Me despertó el latido amenazante del reloj, con la sensación de habersido vencida por el destino. Las cortinas abiertas de la ventana mostraban un amanecer envuelto en una niebla blanda, que dejaba churretones húmedos en los cristales. El día prometía gris con mucha agua.
Mientras dejaba pasar indecisa unos minutos, sentí como las alas del – todavía – presente sueño rozaba mis párpados, y me abandoné a las imágenes que trae siempre la palabra lluvia, tan cerca de mí y tan constante. Lluvia que se había presentado doblada en dos: llanto, letanía triste, zumbido lacerante; temor, repetida sumisión, hasta tener que ganarse su presencia. Silencioso roce frente a una fuerza dominadora que destruye, inundando exigente nuestros deseos, que se impone engendrando contradictorias vidas.

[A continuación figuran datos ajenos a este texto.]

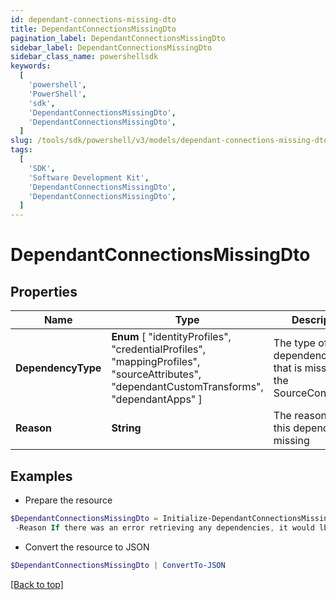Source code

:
 ```yaml
---
id: dependant-connections-missing-dto
title: DependantConnectionsMissingDto
pagination_label: DependantConnectionsMissingDto
sidebar_label: DependantConnectionsMissingDto
sidebar_class_name: powershellsdk
keywords:
  [
    'powershell',
    'PowerShell',
    'sdk',
    'DependantConnectionsMissingDto',
    'DependantConnectionsMissingDto',
  ]
slug: /tools/sdk/powershell/v3/models/dependant-connections-missing-dto
tags:
  [
    'SDK',
    'Software Development Kit',
    'DependantConnectionsMissingDto',
    'DependantConnectionsMissingDto',
  ]
---
```


# DependantConnectionsMissingDto

## Properties

| Name | Type | Description | Notes |
| --- | --- | --- | --- |
| **DependencyType** | **Enum** [ "identityProfiles", "credentialProfiles", "mappingProfiles", "sourceAttributes", "dependantCustomTransforms", "dependantApps" ] | The type of dependency type that is missing in the SourceConnections | [optional] |
| **Reason** | **String** | The reason why this dependency is missing | [optional] |

## Examples

- Prepare the resource

```powershell
$DependantConnectionsMissingDto = Initialize-DependantConnectionsMissingDto  -DependencyType dependantApps `
 -Reason If there was an error retrieving any dependencies, it would lbe listed here
```

- Convert the resource to JSON

```powershell
$DependantConnectionsMissingDto | ConvertTo-JSON
```

[[Back to top]](#)
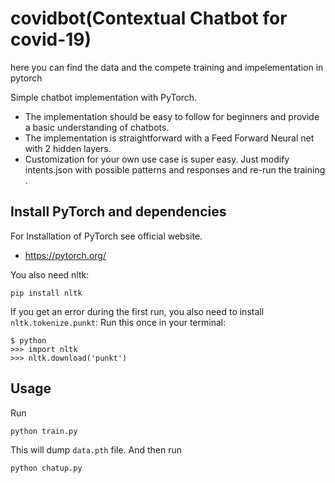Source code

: # covidbot(Contextual Chatbot for covid-19)

here you can find the data and the compete training and impelementation in pytorch 

Simple chatbot implementation with PyTorch.

- The implementation should be easy to follow for beginners and provide a basic understanding of chatbots.
- The implementation is straightforward with a Feed Forward Neural net with 2 hidden layers.
- Customization for your own use case is super easy. Just modify intents.json with possible patterns and responses and re-run the training .

## Install PyTorch and dependencies
For Installation of PyTorch see official website.
- https://pytorch.org/

You also need nltk:
 ```console
pip install nltk
 ```
 If you get an error during the first run, you also need to install `nltk.tokenize.punkt`:
Run this once in your terminal:
 ```console
$ python
>>> import nltk
>>> nltk.download('punkt')
```

## Usage
Run
```console
python train.py
```
This will dump `data.pth` file. And then run
```console
python chatup.py
```

 
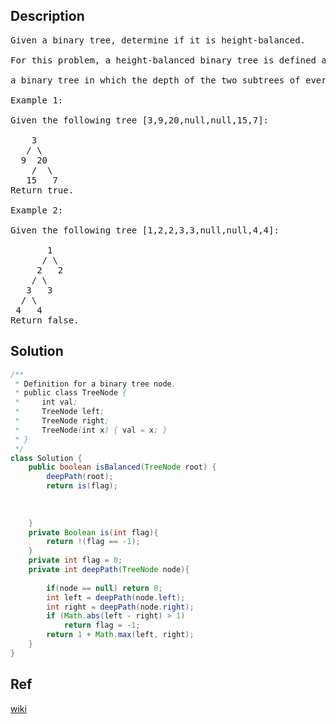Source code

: ## Description
<pre>
Given a binary tree, determine if it is height-balanced.

For this problem, a height-balanced binary tree is defined as:

a binary tree in which the depth of the two subtrees of every node never differ by more than 1.

Example 1:

Given the following tree [3,9,20,null,null,15,7]:

    3
   / \
  9  20
    /  \
   15   7
Return true.

Example 2:

Given the following tree [1,2,2,3,3,null,null,4,4]:

       1
      / \
     2   2
    / \
   3   3
  / \
 4   4
Return false.
</pre>

## Solution
```java
/**
 * Definition for a binary tree node.
 * public class TreeNode {
 *     int val;
 *     TreeNode left;
 *     TreeNode right;
 *     TreeNode(int x) { val = x; }
 * }
 */
class Solution {
    public boolean isBalanced(TreeNode root) {
        deepPath(root);
        return is(flag);
       
        
        
    }
    private Boolean is(int flag){
        return !(flag == -1);
    }
    private int flag = 0;
    private int deepPath(TreeNode node){
        
        if(node == null) return 0;
        int left = deepPath(node.left);
        int right = deepPath(node.right);
        if (Math.abs(left - right) > 1)
            return flag = -1;
        return 1 + Math.max(left, right);
    }
}
```
## Ref
[wiki](https://zh.wikipedia.org/wiki/%E5%B9%B3%E8%A1%A1%E6%A0%91)

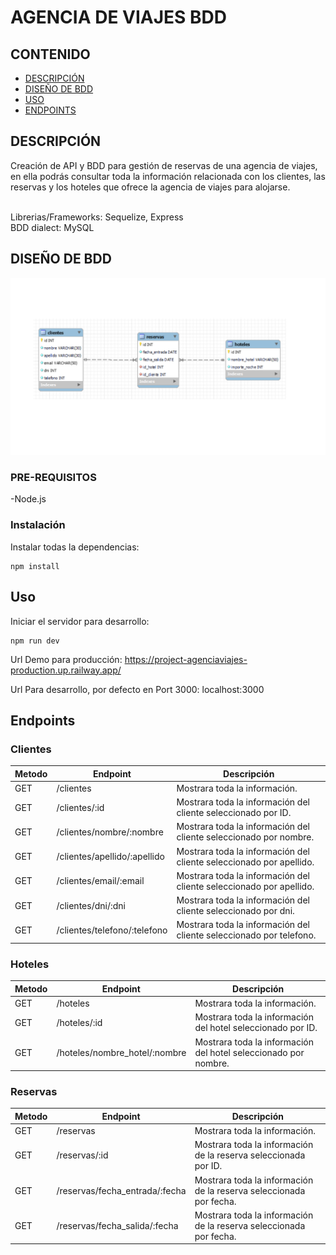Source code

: # AGENCIA DE VIAJES BDD

## CONTENIDO

- [DESCRIPCIÓN](#about)
- [DISEÑO DE BDD](#getting_started)
- [USO](#usage)
- [ENDPOINTS](#endpoints)

## DESCRIPCIÓN <a name = "about"></a>

Creación de API y BDD para gestión de reservas de una agencia de viajes, en ella podrás consultar toda la información relacionada con los clientes, las reservas y los hoteles que ofrece la agencia de viajes para alojarse.

<br>
Librerias/Frameworks: Sequelize, Express
<br>
BDD dialect: MySQL

## DISEÑO DE BDD <a name = "getting_started"></a>

![Diagram BDD](./README/agencia_viajes_reservas_diagram_BDD.png)

### PRE-REQUISITOS

-Node.js

### Instalación

Instalar todas la dependencias:

```
npm install
```

## Uso <a name = "usage"></a>

Iniciar el servidor para desarrollo:

```
npm run dev
```

Url Demo para producción: https://project-agenciaviajes-production.up.railway.app/

Url Para desarrollo, por defecto en Port 3000: localhost:3000

## Endpoints <a name = "endpoints"></a>

### Clientes

| Metodo | Endpoint                     | Descripción                                                         |
| ------ | ---------------------------- | ------------------------------------------------------------------- |
| GET    | /clientes                    | Mostrara toda la información.                                       |
| GET    | /clientes/:id                | Mostrara toda la información del cliente seleccionado por ID.       |
| GET    | /clientes/nombre/:nombre     | Mostrara toda la información del cliente seleccionado por nombre.   |
| GET    | /clientes/apellido/:apellido | Mostrara toda la información del cliente seleccionado por apellido. |
| GET    | /clientes/email/:email       | Mostrara toda la información del cliente seleccionado por apellido. |
| GET    | /clientes/dni/:dni           | Mostrara toda la información del cliente seleccionado por dni.      |
| GET    | /clientes/telefono/:telefono | Mostrara toda la información del cliente seleccionado por telefono. |

### Hoteles

| Metodo | Endpoint                      | Descripción                                                     |
| ------ | ----------------------------- | --------------------------------------------------------------- |
| GET    | /hoteles                      | Mostrara toda la información.                                   |
| GET    | /hoteles/:id                  | Mostrara toda la información del hotel seleccionado por ID.     |
| GET    | /hoteles/nombre_hotel/:nombre | Mostrara toda la información del hotel seleccionado por nombre. |

### Reservas

| Metodo | Endpoint                       | Descripción                                                        |
| ------ | ------------------------------ | ------------------------------------------------------------------ |
| GET    | /reservas                      | Mostrara toda la información.                                      |
| GET    | /reservas/:id                  | Mostrara toda la información de la reserva seleccionada por ID.    |
| GET    | /reservas/fecha_entrada/:fecha | Mostrara toda la información de la reserva seleccionada por fecha. |
| GET    | /reservas/fecha_salida/:fecha  | Mostrara toda la información de la reserva seleccionada por fecha. |
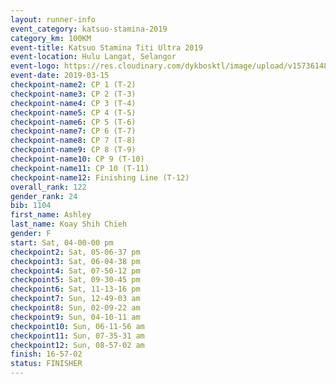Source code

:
 ```yaml
--- 
layout: runner-info 
event_category: katsuo-stamina-2019 
category_km: 100KM 
event-title: Katsuo Stamina Titi Ultra 2019 
event-location: Hulu Langat, Selangor 
event-logo: https://res.cloudinary.com/dykbosktl/image/upload/v1573614825/Logo/Logo_p7ft6n.png 
event-date: 2019-03-15 
checkpoint-name2: CP 1 (T-2) 
checkpoint-name3: CP 2 (T-3) 
checkpoint-name4: CP 3 (T-4) 
checkpoint-name5: CP 4 (T-5) 
checkpoint-name6: CP 5 (T-6) 
checkpoint-name7: CP 6 (T-7) 
checkpoint-name8: CP 7 (T-8) 
checkpoint-name9: CP 8 (T-9) 
checkpoint-name10: CP 9 (T-10) 
checkpoint-name11: CP 10 (T-11) 
checkpoint-name12: Finishing Line (T-12) 
overall_rank: 122
gender_rank: 24
bib: 1104
first_name: Ashley
last_name: Koay Shih Chieh
gender: F
start: Sat, 04-00-00 pm
checkpoint2: Sat, 05-06-37 pm
checkpoint3: Sat, 06-04-38 pm
checkpoint4: Sat, 07-50-12 pm
checkpoint5: Sat, 09-30-45 pm
checkpoint6: Sat, 11-13-16 pm
checkpoint7: Sun, 12-49-03 am
checkpoint8: Sun, 02-09-22 am
checkpoint9: Sun, 04-10-11 am
checkpoint10: Sun, 06-11-56 am
checkpoint11: Sun, 07-35-31 am
checkpoint12: Sun, 08-57-02 am
finish: 16-57-02
status: FINISHER
--- 
```

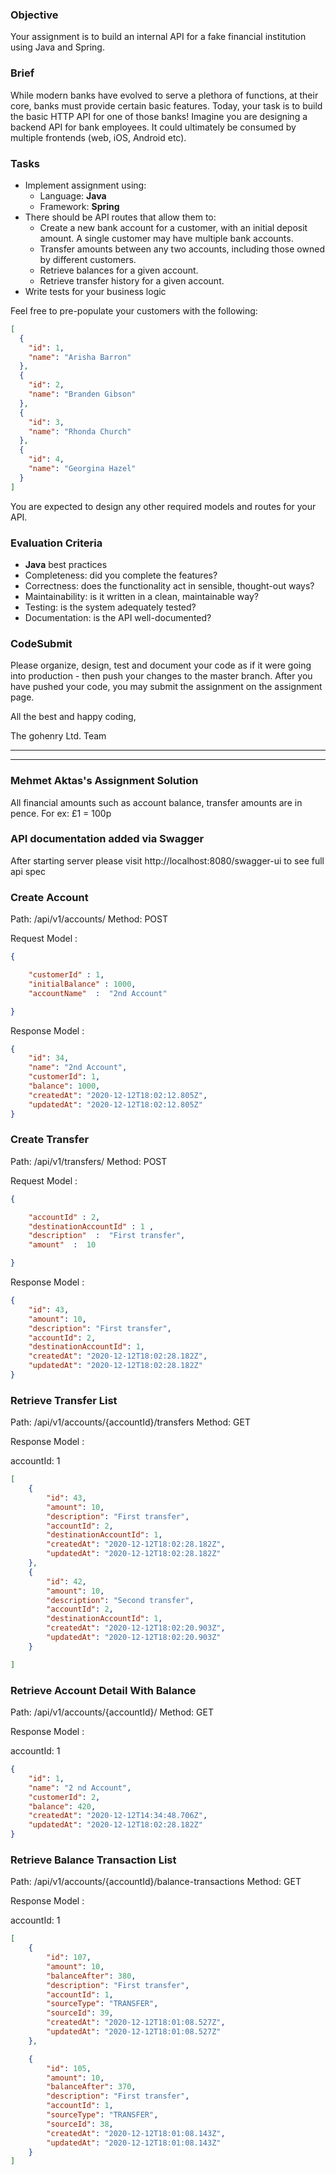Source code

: ### Objective

Your assignment is to build an internal API for a fake financial institution using Java and Spring.

### Brief

While modern banks have evolved to serve a plethora of functions, at their core, banks must provide certain basic features. Today, your task is to build the basic HTTP API for one of those banks! Imagine you are designing a backend API for bank employees. It could ultimately be consumed by multiple frontends (web, iOS, Android etc).

### Tasks

- Implement assignment using:
  - Language: **Java**
  - Framework: **Spring**
- There should be API routes that allow them to:
  - Create a new bank account for a customer, with an initial deposit amount. A
    single customer may have multiple bank accounts.
  - Transfer amounts between any two accounts, including those owned by
    different customers.
  - Retrieve balances for a given account.
  - Retrieve transfer history for a given account.
- Write tests for your business logic

Feel free to pre-populate your customers with the following:

```json
[
  {
    "id": 1,
    "name": "Arisha Barron"
  },
  {
    "id": 2,
    "name": "Branden Gibson"
  },
  {
    "id": 3,
    "name": "Rhonda Church"
  },
  {
    "id": 4,
    "name": "Georgina Hazel"
  }
]
```

You are expected to design any other required models and routes for your API.

### Evaluation Criteria

- **Java** best practices
- Completeness: did you complete the features?
- Correctness: does the functionality act in sensible, thought-out ways?
- Maintainability: is it written in a clean, maintainable way?
- Testing: is the system adequately tested?
- Documentation: is the API well-documented?

### CodeSubmit

Please organize, design, test and document your code as if it were going into production - then push your changes to the master branch. After you have pushed your code, you may submit the assignment on the assignment page.

All the best and happy coding,

The gohenry Ltd. Team


**********************************************************************************
**********************************************************************************


### Mehmet Aktas's Assignment Solution

All financial amounts such as account balance, transfer amounts are in pence. For ex: £1 = 100p

### API documentation added via Swagger

After starting server please visit http://localhost:8080/swagger-ui to see full api spec

### Create Account

Path: /api/v1/accounts/
Method: POST

Request Model :

```json
{

	"customerId" : 1,
	"initialBalance" : 1000,
	"accountName"  :  "2nd Account"

}
```

Response Model :

```json
{
    "id": 34,
    "name": "2nd Account",
    "customerId": 1,
    "balance": 1000,
    "createdAt": "2020-12-12T18:02:12.805Z",
    "updatedAt": "2020-12-12T18:02:12.805Z"
}
```


### Create Transfer

Path: /api/v1/transfers/
Method: POST

Request Model :

```json
{

	"accountId" : 2,
	"destinationAccountId" : 1 ,
	"description"  :  "First transfer",
	"amount"  :  10

}

```

Response Model :

```json
{
    "id": 43,
    "amount": 10,
    "description": "First transfer",
    "accountId": 2,
    "destinationAccountId": 1,
    "createdAt": "2020-12-12T18:02:28.182Z",
    "updatedAt": "2020-12-12T18:02:28.182Z"
}
```


### Retrieve Transfer List

Path: /api/v1/accounts/{accountId}/transfers
Method: GET


Response Model :

accountId: 1

```json
[
    {
        "id": 43,
        "amount": 10,
        "description": "First transfer",
        "accountId": 2,
        "destinationAccountId": 1,
        "createdAt": "2020-12-12T18:02:28.182Z",
        "updatedAt": "2020-12-12T18:02:28.182Z"
    },
    {
        "id": 42,
        "amount": 10,
        "description": "Second transfer",
        "accountId": 2,
        "destinationAccountId": 1,
        "createdAt": "2020-12-12T18:02:20.903Z",
        "updatedAt": "2020-12-12T18:02:20.903Z"
    }

]
```


### Retrieve Account Detail With Balance

Path: /api/v1/accounts/{accountId}/
Method: GET


Response Model :

accountId: 1

```json
{
    "id": 1,
    "name": "2 nd Account",
    "customerId": 2,
    "balance": 420,
    "createdAt": "2020-12-12T14:34:48.706Z",
    "updatedAt": "2020-12-12T18:02:28.182Z"
}
```



### Retrieve Balance Transaction List

Path: /api/v1/accounts/{accountId}/balance-transactions
Method: GET


Response Model :

accountId: 1

```json
[
    {
        "id": 107,
        "amount": 10,
        "balanceAfter": 380,
        "description": "First transfer",
        "accountId": 1,
        "sourceType": "TRANSFER",
        "sourceId": 39,
        "createdAt": "2020-12-12T18:01:08.527Z",
        "updatedAt": "2020-12-12T18:01:08.527Z"
    },

    {
        "id": 105,
        "amount": 10,
        "balanceAfter": 370,
        "description": "First transfer",
        "accountId": 1,
        "sourceType": "TRANSFER",
        "sourceId": 38,
        "createdAt": "2020-12-12T18:01:08.143Z",
        "updatedAt": "2020-12-12T18:01:08.143Z"
    }
]
```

Siento muy cerca la palabra lluvia, abriendo camino, disipando la niebla que su presencia lleva consigo. Yo, más que dejarme rozar me entrego a ella. No hay elección posible. Antes de despertar me impone con frecuencia su presencia, silenciosa o impulsiva, mansa, también alegre, o esbozando futuros inciertos, sin olvidar la vida que empieza en ella. Imágenes que me hace llegar hasta hacerme ver que la lluvia, al igual que la felicidad, recoge diferentes frutos de su siembra. La lluvia, siempre contradictoria, siempre presente.